D’autres traces de l’antiquité émaillent le territoire, du 1er au 3e siècle après JC : le monument de Trégouzel, probablement un temple et sans doute un amer aussi ont été étudiés encore récemment. Une villa – ou en tout cas des thermes – a été partiellement fouillée du côté du Ris. D’autres vestiges funéraires et des statues (Hercule, Neptune) ont aussi été trouvés. On sait surtout que Douarnenez était un haut lieu de production de garum, un condiment à base de poisson fermenté (sardine notamment) très prisé des Romains. Une vingtaine d’ateliers de garum sont connus dans les environs, celui des Plomarc’h étant le plus visible puisqu’il est valorisé. Près de la pointe du Guet, sur le site de l’ancienne conserverie Audren, on avait déjà découvert des vestiges de 8 cuves à garum lors de la construction des HLM dans les années 1980. Un centre de secours, une salle de boxe, un centre nautique étaient venus compléter l’ensemble et seront rasés pour le nouveau projet immobilier.

De nombreux détritus antiques et une nécropole avec un beau mobilier

C’est à cet endroit donc que les fouilles archéologiques ont été menées, également par le CDA sous la direction de Yoann Dieu, entre août et décembre 2022, au 55 rue Ernest Renan à Douarnenez (présumée voie gallo-romaine). Sur une surface exceptionnelle (5500 mètres carrés), les archéologues s’attendaient à trouver d’autres cuves à garum ; ils espéraient aussi trouver des preuves formelles d’habitat qui auraient confirmé l’hypothèse qu’il existait bien sur le site de Douarnenez une véritable agglomération.

Finalement, ni cuves ni trous de poteaux signalant de l’habitat mais de belles découvertes malgré tout. En plus des traces d’un parcellaire (champs, ateliers d’artisans, voies ?) et d’un four en tuiles romaines, les archéologues ont découvert une nécropole, vraisemblablement en bord de voie antique. Parmi la vingtaine de tombes, deux sont particulièrement intéressantes. La plus ancienne semble être un « mausolée », de forme circulaire, dont il subsiste un socle en pierres et qui était sans doute un tertre (mais pas de mobilier, la fosse ayant été pillée dès l’Antiquité avec quelques pièces du squelette encore conservées). L’autre tombe intéressante avait été creusée parmi d’autres mais elle s’est révélée particulièrement riche en mobilier archéologique : outre les clous du cercueil, les archéologues y ont trouvé un petit vase en sigillée, un gobelet et une fiole en verre presque intacts, et un collier de perles de verre et de jais (semi précieux) ; aux pieds de la tombe : un miroir en étain, deux bracelets en bronze, un autre en lignite ou jais, d’autres perles et un amas de clous, ceux des chaussures du défunt, restés en place (les autres matériaux, organiques, ont disparu) et qui ont permis d’évaluer la taille de ces chaussures. Combinée avec les dimensions de la fosse, cette indication laisse clairement penser qu’un enfant était enterré là, donc sans doute d’un statut important. D’autres éléments (clous, fibules) ont été trouvés dans les autres tombes (photo ci-dessous – la tombe et son mobilier – photo de Yoann Dieu).

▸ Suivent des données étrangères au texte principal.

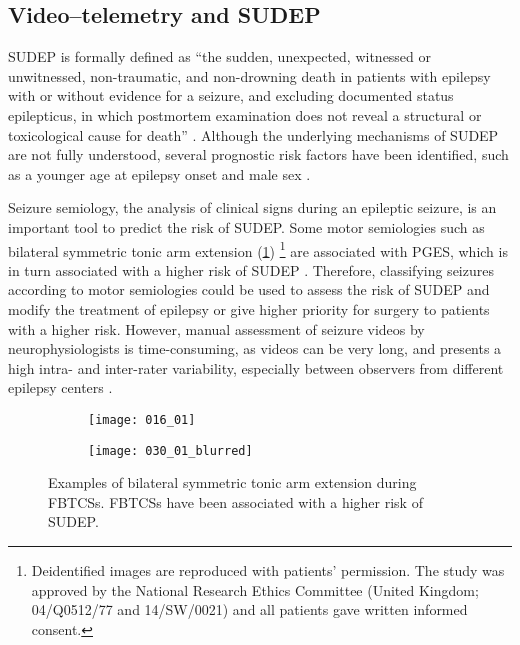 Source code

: \subsection{Video--telemetry and SUDEP}

\acs{SUDEP} is formally defined as ``the sudden, unexpected, witnessed or unwitnessed, non-traumatic, and non-drowning death in patients with epilepsy with or without evidence for a seizure, and excluding documented status epilepticus, in which postmortem examination does not reveal a structural or toxicological cause for death'' \cite{nashef_sudden_1997}.
Although the underlying mechanisms of \ac{SUDEP} are not fully understood, several prognostic risk factors have been identified, such as a younger age at epilepsy onset and male sex \cite{so_what_2008,jha_sudden_2021}.

Seizure semiology, the analysis of clinical signs during an epileptic seizure, is an important tool to predict the risk of \ac{SUDEP}.
Some motor semiologies such as bilateral symmetric tonic arm extension (\cref{fig:decerebration})%
\footnote{Deidentified images are reproduced with patients' permission. The study was approved by the National Research Ethics Committee (United Kingdom; 04/Q0512/77 and 14/SW/0021) and all patients gave written informed consent.} %
are associated with \ac{PGES}, which is in turn associated with a higher risk of \ac{SUDEP} \cite{alexandre_risk_2015,vilella_association_2021}.
Therefore, classifying seizures according to motor semiologies could be used to assess the risk of \ac{SUDEP} and modify the treatment of epilepsy or give higher priority for surgery to patients with a higher risk.
However, manual assessment of seizure videos by neurophysiologists is time-consuming, as videos can be very long, and presents a high intra- and inter-rater variability, especially between observers from different epilepsy centers \cite{tufenkjian_seizure_2012}.

\begin{figure}
  \centering

  \begin{subfigure}{0.49\linewidth}
    \texttt{[image: 016\_01]}
  \end{subfigure}
  \begin{subfigure}{0.49\linewidth}
    \texttt{[image: 030\_01\_blurred]}
  \end{subfigure}
  \caption[Examples of bilateral symmetric tonic arm extension]{
    Examples of bilateral symmetric tonic arm extension during \acfp*{FBTCS}.
    \acsp{FBTCS} have been associated with a higher risk of \acf*{SUDEP}.
  }
  \label{fig:decerebration}
\end{figure}

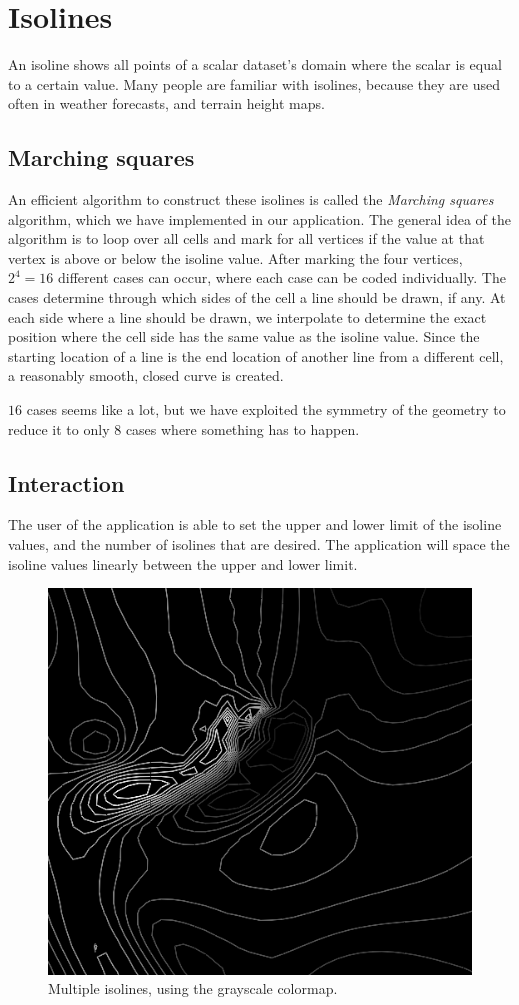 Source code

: \section{Isolines}
\label{sec:isolines}
An isoline shows all points of a scalar dataset's domain where the scalar is equal to a certain value.
Many people are familiar with isolines, because they are used often in weather forecasts, and terrain height maps.

\subsection{Marching squares}
An efficient algorithm to construct these isolines is called the \textit{Marching squares}\cite{maple2003geometric} algorithm, which we have implemented in our application.
The general idea of the algorithm is to loop over all cells and mark for all vertices if the value at that vertex is above or below the isoline value.
After marking the four vertices, \(2^4=16\) different cases can occur, where each case can be coded individually.
The cases determine through which sides of the cell a line should be drawn, if any.
At each side where a line should be drawn, we interpolate to determine the exact position where the cell side has the same value as the isoline value.
Since the starting location of a line is the end location of another line from a different cell, a reasonably smooth, closed curve is created.

\(16\) cases seems like a lot, but we have exploited the symmetry of the geometry to reduce it to only \(8\) cases where something has to happen.

\subsection{Interaction}
The user of the application is able to set the upper and lower limit of the isoline values, and the number of isolines that are desired.
The application will space the isoline values linearly between the upper and lower limit.

\begin{figure}[htb]
  \centering
  \includegraphics[width=\linewidth]{./content/pictures/isolines_blackwhite.png}
  \caption{Multiple isolines, using the grayscale colormap.}
\end{figure}
\clearpage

Dans les fossés, les archéologues ont mis au jour les « détritus » d’une époque plus ancienne – entre le 1er et le 3e siècle – composés de très nombreux tessons de céramiques, beaucoup de clous, des morceaux de verre (et quelques vases entiers qui pourraient être des vases d’incinération). Leur présence témoigne d’une occupation domestique importante antérieure à la nécropole qui pourrait s’interpréter ainsi : à la fin de l’Empire romain, une crise économique et politique entraînait partout en Europe le resserrement des villes ; on peut donc supposer que la ville, si elle a concerné aussi la pointe du Guet, s’est ensuite rétractée, laissant place à la nécropole (les tombes romaines étaient situées en dehors des villes).

Le mobilier et les échantillons issus de la fouille sont désormais en cours d’analyse. Ils parleront davantage dans quelques mois.